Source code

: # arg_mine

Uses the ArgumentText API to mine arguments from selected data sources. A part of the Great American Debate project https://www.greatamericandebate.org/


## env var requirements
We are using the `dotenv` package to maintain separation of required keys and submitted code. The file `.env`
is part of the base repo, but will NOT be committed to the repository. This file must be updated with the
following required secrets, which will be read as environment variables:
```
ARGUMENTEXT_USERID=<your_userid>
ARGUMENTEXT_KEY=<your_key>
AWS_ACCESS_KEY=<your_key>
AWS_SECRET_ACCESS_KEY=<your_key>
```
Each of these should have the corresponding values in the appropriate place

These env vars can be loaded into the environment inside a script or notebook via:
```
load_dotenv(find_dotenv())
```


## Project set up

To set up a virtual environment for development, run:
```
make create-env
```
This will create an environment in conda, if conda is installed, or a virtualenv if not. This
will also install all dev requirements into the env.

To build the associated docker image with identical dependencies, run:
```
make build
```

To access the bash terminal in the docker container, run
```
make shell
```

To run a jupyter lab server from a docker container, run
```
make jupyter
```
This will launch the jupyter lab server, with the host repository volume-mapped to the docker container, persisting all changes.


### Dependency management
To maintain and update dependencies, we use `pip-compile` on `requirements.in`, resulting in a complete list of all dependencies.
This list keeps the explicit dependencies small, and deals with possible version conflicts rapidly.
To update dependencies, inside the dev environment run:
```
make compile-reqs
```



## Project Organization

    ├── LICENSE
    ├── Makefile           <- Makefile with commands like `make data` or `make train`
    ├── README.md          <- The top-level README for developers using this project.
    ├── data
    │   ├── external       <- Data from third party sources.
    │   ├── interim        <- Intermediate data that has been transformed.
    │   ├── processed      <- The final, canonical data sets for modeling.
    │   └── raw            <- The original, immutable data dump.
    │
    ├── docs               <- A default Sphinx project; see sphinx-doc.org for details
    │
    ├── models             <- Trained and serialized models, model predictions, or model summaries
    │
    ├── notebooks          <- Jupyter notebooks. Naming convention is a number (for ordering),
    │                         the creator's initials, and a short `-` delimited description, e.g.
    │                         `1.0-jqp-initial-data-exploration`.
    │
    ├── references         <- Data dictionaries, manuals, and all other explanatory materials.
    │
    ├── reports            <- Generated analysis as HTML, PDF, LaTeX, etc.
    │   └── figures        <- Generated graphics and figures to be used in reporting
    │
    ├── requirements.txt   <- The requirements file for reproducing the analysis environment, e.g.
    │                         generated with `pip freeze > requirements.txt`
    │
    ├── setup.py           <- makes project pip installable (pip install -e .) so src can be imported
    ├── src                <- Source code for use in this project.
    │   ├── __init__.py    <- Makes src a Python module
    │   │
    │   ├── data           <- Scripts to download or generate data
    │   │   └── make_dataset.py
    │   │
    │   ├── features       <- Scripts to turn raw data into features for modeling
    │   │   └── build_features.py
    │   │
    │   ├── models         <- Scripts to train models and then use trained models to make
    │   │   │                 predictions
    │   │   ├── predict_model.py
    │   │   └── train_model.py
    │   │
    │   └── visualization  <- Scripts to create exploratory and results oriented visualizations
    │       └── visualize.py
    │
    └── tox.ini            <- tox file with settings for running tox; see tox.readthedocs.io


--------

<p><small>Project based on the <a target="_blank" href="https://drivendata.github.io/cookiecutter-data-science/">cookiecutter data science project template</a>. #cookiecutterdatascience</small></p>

→ **ACTIVITY**
Could you transcribe the entries above word for word, from the line with "is part of the" down to the line with "## Project set up", keeping both?

→ **SOLUTION BELOW**
is part of the base repo, but will NOT be committed to the repository. This file must be updated with the
following required secrets, which will be read as environment variables:
```
ARGUMENTEXT_USERID=<your_userid>
ARGUMENTEXT_KEY=<your_key>
AWS_ACCESS_KEY=<your_key>
AWS_SECRET_ACCESS_KEY=<your_key>
```
Each of these should have the corresponding values in the appropriate place

These env vars can be loaded into the environment inside a script or notebook via:
```
load_dotenv(find_dotenv())
```


## Project set up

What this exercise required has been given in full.